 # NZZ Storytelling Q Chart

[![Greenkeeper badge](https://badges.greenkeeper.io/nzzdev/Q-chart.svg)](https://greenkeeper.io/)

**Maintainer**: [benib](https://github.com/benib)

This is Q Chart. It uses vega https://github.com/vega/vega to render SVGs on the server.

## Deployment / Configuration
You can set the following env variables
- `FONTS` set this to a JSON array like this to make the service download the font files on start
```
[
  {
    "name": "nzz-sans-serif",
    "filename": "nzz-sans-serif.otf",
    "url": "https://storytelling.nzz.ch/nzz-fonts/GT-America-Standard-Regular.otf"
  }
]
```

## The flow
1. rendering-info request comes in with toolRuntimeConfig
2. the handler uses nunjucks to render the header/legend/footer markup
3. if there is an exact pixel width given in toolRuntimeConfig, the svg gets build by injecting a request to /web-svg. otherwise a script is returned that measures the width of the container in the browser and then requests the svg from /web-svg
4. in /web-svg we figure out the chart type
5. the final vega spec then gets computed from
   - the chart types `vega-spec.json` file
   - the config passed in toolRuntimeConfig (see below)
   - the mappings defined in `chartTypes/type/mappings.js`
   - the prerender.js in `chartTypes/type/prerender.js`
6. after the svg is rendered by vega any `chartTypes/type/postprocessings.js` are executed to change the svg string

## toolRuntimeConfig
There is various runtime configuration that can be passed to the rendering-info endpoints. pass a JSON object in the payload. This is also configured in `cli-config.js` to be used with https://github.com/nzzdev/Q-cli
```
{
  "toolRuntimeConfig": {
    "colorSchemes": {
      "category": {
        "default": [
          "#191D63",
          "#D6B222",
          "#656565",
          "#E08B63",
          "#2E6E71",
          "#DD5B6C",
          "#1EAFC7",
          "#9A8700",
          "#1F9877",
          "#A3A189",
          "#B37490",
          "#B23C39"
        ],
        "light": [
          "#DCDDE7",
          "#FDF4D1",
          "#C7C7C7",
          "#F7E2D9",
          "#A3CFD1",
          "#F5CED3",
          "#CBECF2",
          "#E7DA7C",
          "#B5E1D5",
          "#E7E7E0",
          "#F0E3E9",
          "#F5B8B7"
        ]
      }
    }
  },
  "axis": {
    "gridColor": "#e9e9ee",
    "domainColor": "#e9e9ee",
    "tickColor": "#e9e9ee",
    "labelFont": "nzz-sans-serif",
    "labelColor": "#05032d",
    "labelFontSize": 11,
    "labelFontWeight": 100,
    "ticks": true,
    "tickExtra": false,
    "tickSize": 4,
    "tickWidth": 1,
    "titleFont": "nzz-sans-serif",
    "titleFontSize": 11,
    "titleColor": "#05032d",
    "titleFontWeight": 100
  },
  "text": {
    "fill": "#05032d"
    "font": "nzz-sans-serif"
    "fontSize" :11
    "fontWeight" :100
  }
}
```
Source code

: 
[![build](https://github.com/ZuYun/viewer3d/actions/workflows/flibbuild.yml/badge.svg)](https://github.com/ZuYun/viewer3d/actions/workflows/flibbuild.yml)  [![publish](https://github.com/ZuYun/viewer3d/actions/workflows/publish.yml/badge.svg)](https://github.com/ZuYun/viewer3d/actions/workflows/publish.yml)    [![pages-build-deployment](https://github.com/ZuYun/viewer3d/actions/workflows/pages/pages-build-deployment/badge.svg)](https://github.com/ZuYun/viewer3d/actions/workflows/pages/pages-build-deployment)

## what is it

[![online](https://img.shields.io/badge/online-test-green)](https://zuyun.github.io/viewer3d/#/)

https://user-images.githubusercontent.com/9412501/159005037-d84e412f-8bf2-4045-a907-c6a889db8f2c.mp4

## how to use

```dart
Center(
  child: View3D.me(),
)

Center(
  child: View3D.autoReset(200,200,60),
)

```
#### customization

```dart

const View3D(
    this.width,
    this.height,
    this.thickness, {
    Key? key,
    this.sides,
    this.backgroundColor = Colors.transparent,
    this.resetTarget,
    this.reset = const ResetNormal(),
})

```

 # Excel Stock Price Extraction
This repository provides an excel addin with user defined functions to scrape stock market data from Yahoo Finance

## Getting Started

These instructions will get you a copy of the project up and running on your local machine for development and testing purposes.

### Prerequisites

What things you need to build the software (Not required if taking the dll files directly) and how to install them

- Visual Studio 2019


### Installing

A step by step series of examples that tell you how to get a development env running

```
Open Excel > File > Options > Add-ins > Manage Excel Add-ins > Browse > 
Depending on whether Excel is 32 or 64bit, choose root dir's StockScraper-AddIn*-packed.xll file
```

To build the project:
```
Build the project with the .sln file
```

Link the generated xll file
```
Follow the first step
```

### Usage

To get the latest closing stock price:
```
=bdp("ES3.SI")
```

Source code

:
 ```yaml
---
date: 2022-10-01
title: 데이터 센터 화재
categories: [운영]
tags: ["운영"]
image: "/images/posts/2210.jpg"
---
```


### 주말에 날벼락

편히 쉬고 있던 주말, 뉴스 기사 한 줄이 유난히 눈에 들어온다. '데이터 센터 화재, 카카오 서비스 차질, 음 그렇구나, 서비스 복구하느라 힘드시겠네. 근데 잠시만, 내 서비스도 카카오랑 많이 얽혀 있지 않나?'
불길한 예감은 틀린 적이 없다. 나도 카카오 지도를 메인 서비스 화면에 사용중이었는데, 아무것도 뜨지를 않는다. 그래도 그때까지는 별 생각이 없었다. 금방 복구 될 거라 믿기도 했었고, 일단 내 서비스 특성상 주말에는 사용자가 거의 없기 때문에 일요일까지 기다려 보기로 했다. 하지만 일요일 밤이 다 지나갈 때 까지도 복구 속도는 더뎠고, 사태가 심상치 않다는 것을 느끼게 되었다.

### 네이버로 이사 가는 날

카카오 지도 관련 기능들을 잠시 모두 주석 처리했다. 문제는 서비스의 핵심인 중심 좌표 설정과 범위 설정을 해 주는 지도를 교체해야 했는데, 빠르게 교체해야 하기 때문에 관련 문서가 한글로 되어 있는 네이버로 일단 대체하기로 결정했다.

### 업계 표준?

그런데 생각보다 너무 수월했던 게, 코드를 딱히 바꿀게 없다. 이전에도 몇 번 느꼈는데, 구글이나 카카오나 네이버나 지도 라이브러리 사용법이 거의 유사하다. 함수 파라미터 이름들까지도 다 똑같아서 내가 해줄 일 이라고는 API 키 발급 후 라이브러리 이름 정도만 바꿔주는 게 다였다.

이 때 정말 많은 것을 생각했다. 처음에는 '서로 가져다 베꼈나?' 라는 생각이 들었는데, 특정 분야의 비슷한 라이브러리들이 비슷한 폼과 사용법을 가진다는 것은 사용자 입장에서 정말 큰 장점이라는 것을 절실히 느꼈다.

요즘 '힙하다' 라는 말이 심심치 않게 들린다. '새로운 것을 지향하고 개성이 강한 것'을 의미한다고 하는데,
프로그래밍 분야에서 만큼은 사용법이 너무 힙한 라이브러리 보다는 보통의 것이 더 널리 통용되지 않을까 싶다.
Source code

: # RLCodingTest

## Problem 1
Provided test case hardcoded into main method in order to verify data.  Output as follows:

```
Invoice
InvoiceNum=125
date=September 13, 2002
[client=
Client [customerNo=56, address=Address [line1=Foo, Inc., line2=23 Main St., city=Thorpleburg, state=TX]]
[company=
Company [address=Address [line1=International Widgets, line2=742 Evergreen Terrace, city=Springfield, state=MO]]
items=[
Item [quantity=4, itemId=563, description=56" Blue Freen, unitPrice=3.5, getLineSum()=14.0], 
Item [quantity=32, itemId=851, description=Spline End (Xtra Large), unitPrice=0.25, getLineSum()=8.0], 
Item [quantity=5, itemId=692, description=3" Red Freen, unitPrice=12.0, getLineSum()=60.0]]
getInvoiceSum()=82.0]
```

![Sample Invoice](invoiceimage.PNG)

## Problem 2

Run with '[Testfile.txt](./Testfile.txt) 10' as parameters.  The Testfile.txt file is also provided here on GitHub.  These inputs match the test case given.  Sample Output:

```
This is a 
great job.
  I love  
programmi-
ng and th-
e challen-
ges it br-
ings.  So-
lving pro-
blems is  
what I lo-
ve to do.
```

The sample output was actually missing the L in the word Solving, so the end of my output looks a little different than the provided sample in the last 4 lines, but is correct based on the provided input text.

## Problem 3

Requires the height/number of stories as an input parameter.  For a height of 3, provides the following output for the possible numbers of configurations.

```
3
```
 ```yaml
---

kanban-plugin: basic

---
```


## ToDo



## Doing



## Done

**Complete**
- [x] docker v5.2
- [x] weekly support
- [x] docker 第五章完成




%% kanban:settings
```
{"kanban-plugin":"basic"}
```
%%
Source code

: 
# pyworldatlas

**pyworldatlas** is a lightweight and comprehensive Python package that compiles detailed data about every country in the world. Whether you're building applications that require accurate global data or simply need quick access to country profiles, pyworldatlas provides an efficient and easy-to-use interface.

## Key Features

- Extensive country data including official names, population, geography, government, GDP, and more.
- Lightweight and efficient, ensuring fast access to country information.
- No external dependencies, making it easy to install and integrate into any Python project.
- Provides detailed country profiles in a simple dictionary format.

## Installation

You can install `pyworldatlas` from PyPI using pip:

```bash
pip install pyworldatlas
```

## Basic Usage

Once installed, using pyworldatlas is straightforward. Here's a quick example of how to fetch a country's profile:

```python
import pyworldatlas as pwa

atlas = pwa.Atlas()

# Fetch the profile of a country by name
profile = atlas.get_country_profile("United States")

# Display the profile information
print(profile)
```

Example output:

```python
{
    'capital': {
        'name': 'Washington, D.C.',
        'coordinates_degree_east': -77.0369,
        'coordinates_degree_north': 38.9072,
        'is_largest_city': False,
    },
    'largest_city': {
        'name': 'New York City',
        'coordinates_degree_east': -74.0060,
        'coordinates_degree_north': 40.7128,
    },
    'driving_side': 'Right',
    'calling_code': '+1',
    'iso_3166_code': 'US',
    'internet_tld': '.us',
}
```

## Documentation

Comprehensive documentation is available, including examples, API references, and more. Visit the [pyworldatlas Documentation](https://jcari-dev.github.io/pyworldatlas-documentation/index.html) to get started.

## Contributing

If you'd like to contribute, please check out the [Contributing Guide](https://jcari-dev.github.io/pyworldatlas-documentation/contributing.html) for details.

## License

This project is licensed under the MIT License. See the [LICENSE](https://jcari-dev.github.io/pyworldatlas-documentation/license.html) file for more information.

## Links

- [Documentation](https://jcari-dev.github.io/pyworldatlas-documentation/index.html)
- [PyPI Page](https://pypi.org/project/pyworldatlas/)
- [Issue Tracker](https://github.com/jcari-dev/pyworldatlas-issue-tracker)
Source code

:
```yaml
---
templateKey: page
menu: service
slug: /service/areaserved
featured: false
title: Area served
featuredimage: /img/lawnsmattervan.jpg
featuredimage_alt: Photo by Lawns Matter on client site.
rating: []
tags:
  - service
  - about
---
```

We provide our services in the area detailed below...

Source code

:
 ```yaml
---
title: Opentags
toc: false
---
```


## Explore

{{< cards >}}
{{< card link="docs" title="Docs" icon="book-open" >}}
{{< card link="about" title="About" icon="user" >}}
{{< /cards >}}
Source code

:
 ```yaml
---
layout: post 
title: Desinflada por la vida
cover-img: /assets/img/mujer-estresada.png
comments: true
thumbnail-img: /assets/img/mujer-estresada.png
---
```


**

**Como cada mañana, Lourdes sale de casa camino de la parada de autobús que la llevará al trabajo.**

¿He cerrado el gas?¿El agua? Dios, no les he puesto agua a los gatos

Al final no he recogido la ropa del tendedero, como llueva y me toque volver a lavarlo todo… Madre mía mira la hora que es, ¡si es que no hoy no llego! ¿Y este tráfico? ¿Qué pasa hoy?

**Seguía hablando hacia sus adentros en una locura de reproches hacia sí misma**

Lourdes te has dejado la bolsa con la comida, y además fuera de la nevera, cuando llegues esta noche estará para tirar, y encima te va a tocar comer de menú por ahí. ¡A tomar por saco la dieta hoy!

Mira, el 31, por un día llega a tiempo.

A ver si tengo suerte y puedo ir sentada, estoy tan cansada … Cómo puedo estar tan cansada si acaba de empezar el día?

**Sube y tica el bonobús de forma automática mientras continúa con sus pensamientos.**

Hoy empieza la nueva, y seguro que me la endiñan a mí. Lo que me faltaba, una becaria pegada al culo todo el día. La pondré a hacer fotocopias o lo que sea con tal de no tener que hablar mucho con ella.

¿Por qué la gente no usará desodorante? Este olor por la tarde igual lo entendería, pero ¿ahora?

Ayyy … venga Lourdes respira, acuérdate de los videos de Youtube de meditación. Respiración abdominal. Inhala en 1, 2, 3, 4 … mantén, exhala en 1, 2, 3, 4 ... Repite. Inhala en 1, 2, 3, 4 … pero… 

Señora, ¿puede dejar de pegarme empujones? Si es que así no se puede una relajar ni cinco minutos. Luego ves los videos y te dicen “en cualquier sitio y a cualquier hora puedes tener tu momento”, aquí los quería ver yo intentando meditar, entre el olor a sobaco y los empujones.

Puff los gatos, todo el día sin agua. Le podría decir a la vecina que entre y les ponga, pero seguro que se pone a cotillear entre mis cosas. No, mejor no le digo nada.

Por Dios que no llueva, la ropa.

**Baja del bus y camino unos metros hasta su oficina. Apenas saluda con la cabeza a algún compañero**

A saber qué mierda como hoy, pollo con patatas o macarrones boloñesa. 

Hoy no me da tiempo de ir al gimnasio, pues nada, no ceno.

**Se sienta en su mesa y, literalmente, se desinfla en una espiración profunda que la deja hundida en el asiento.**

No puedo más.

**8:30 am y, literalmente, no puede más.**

--- Assigned task ---
Show every line above in which the word "text" is found.

--- Written answer ---
  "text": {
The sample output was actually missing the L in the word Solving, so the end of my output looks a little different than the provided sample in the last 4 lines, but is correct based on the provided input text.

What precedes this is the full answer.